> [EXERCISE GOAL]: The required result is one figure, the count of lines below with the string "return" in them.

RECORDS FOR THIS TASK START

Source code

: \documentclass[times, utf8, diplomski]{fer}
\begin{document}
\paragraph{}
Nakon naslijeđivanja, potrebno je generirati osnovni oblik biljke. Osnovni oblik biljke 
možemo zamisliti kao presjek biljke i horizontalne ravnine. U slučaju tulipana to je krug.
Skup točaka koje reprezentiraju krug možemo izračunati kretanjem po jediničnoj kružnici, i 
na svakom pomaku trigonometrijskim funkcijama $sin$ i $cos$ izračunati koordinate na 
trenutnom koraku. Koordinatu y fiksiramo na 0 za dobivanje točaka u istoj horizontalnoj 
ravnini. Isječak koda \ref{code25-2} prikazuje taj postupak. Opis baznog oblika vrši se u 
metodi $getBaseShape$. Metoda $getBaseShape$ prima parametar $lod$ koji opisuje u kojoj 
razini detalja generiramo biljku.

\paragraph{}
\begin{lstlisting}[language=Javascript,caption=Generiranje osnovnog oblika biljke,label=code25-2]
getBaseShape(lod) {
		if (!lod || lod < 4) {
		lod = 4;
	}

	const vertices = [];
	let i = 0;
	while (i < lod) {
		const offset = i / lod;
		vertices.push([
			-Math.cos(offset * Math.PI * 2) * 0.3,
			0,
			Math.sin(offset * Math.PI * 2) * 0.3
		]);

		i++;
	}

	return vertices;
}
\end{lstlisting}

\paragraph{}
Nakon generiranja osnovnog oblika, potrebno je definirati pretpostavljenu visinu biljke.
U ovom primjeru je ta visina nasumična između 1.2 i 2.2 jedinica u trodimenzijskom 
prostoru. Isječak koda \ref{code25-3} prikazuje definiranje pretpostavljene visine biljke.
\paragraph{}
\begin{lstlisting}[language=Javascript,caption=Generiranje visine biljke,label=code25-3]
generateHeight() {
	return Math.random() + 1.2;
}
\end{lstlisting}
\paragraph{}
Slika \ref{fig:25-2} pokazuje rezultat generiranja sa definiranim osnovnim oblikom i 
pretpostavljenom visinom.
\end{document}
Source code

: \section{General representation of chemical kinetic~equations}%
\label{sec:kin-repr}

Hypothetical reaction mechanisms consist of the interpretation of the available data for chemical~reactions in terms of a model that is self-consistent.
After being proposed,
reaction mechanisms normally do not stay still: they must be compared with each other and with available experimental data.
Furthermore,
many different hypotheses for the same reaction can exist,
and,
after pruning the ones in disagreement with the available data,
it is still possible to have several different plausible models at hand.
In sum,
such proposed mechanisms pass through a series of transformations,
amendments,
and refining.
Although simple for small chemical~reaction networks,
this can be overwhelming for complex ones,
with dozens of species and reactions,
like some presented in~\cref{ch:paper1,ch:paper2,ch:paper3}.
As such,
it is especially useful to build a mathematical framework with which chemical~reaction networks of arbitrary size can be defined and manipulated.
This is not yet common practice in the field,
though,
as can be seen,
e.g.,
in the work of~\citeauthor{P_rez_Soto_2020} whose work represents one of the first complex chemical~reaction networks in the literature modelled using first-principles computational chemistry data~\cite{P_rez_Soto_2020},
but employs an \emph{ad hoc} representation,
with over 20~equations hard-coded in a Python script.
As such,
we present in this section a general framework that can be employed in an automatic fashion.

RECORDS FOR THIS TASK END

> [SOLUTION TO THE EXERCISE]: 2